FIGURE 4.

Indirect and mutual regulation between Hfq and c-di-GMP systems. (A) A complicated regulatory relationship between sRNA McaS and RNA binding proteins Hfq and CsrA. sRNA McaS can bind to two RNA binding proteins CsrA and Hfq through different binding motifs. When Hfq is present, McaS is stabilized to adopt a conformation non-degradable by RNase E. The stable McaS then binds with CsrA, disabling its regulation on target mRNA; on the contrary, when Hfq is not present, McaS will be degraded, allowing free CsrA to play a regulatory role on target mRNA. (B) Hfq regulates the concentration of c-di-GMP by affecting the stability of sRNA McaS, thereby causing McaS to capture CsrA. In the presence of Hfq, McaS adopts a stable conformation, and binds strongly with CsrA to prevent it from blocking the ribosome binding sites of ydeH and ycdT mRNA, so that they can be translated normally (The above is reasonable speculation); while without Hfq, McaS cannot adopt a stable conformation to capture CsrA, which is then released to bind to the ribosome binding site of ydeH and ycdT mRNA, resulting in translation inhibition. (C) c-di-GMP and RimA, RimB, RimK, and RpsF co-regulate regulate Hfq.

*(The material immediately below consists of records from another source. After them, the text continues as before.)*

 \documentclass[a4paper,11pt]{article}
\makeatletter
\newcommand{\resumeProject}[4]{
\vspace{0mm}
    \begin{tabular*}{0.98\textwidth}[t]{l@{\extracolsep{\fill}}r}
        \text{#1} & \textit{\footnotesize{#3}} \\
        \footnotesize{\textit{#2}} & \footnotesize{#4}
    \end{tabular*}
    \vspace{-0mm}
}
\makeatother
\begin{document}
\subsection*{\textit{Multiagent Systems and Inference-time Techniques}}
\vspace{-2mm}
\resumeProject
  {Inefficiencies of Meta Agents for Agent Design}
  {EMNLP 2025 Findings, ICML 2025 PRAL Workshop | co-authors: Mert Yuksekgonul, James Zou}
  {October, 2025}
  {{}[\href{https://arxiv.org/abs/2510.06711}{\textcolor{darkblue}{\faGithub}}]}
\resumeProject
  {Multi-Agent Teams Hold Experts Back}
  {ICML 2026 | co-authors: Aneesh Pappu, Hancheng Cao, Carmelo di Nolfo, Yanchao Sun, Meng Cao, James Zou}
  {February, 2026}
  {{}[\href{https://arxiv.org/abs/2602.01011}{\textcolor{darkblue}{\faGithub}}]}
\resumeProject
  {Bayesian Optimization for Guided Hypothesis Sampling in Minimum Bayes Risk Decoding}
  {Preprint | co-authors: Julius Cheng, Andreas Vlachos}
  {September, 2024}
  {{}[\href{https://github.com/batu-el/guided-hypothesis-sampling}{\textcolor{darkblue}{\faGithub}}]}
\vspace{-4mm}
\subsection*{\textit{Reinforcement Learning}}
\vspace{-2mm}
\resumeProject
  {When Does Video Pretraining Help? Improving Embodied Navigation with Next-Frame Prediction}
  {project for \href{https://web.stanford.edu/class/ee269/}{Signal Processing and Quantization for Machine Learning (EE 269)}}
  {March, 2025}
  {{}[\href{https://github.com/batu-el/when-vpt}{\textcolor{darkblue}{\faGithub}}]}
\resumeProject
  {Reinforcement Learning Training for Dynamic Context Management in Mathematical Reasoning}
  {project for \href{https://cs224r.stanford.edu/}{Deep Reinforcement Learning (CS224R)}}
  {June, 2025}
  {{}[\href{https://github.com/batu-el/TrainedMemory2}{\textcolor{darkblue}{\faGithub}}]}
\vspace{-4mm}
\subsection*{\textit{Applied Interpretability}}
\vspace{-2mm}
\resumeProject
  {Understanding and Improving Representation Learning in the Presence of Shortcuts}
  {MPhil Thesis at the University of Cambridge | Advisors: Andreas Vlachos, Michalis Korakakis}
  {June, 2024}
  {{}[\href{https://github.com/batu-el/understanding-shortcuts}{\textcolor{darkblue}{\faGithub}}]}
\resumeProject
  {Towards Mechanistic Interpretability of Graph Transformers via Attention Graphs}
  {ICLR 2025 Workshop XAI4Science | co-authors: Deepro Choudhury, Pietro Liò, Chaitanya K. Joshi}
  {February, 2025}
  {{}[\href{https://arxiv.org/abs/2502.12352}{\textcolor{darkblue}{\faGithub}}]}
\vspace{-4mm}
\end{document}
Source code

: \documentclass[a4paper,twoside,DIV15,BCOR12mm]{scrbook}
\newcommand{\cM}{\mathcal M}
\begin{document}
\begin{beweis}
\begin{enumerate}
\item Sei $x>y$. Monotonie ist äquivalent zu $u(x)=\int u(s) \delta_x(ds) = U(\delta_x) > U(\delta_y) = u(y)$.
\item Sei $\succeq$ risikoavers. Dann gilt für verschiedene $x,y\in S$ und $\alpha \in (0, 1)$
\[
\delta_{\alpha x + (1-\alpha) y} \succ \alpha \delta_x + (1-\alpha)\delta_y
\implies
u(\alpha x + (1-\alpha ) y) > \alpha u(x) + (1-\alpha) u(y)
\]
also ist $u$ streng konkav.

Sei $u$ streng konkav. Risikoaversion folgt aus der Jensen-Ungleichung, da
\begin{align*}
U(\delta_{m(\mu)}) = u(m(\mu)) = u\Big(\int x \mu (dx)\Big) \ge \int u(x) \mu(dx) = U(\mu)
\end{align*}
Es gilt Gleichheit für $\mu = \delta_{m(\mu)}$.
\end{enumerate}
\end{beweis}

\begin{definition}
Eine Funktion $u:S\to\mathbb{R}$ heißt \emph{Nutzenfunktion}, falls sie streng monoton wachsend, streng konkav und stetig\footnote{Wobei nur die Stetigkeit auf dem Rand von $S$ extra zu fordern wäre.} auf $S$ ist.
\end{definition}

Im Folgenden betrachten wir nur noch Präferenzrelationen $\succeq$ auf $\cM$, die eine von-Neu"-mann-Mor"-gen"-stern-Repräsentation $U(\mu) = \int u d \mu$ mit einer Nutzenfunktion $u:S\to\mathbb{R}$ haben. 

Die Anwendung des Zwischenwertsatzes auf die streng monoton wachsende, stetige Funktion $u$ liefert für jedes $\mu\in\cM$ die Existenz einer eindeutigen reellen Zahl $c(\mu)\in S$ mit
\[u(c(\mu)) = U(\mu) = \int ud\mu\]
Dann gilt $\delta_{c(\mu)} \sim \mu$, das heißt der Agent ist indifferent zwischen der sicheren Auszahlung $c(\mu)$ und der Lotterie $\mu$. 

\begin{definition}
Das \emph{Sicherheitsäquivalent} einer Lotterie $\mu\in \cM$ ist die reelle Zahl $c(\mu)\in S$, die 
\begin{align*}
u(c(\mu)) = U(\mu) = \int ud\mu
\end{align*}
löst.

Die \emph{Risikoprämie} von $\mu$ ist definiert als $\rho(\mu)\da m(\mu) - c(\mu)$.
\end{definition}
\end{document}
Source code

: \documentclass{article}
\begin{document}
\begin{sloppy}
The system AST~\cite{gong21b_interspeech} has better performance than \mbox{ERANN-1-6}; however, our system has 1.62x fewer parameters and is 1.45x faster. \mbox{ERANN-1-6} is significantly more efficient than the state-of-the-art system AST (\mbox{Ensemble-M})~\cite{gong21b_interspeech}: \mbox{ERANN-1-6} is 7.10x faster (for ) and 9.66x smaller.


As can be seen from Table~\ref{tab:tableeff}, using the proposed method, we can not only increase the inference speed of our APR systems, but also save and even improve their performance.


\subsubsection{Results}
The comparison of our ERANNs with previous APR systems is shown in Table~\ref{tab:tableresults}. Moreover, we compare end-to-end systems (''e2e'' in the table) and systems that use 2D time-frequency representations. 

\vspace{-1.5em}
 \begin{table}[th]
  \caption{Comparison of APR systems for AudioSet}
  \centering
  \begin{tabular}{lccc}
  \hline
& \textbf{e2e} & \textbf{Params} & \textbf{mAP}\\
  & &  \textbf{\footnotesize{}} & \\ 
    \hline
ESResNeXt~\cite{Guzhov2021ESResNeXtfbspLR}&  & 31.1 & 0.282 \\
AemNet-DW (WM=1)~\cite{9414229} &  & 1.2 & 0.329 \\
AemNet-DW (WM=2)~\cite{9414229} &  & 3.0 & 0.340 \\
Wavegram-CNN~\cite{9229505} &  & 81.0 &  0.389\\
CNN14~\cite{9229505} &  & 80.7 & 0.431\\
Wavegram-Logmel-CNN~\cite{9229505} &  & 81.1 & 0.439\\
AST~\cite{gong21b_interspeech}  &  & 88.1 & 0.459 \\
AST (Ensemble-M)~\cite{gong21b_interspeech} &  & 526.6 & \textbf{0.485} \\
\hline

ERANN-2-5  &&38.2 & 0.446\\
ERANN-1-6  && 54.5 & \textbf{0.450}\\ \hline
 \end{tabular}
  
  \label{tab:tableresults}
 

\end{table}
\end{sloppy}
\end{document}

RimA (a PDE), RimB and RimK are encoded by the operon rimABK. Importantly, RimK is a glutamate ligase, which can transfer glutamate residues to the C-terminus of RpsF (Protein S6), so that RpsF is activated to become RpsF* (asterisks indicate the glutamate residues), which can interact with ribosomal proteins to regulate downstream gene activity and fine-tune the entire proteome of bacteria, thereby affecting the expression of Hfq protein.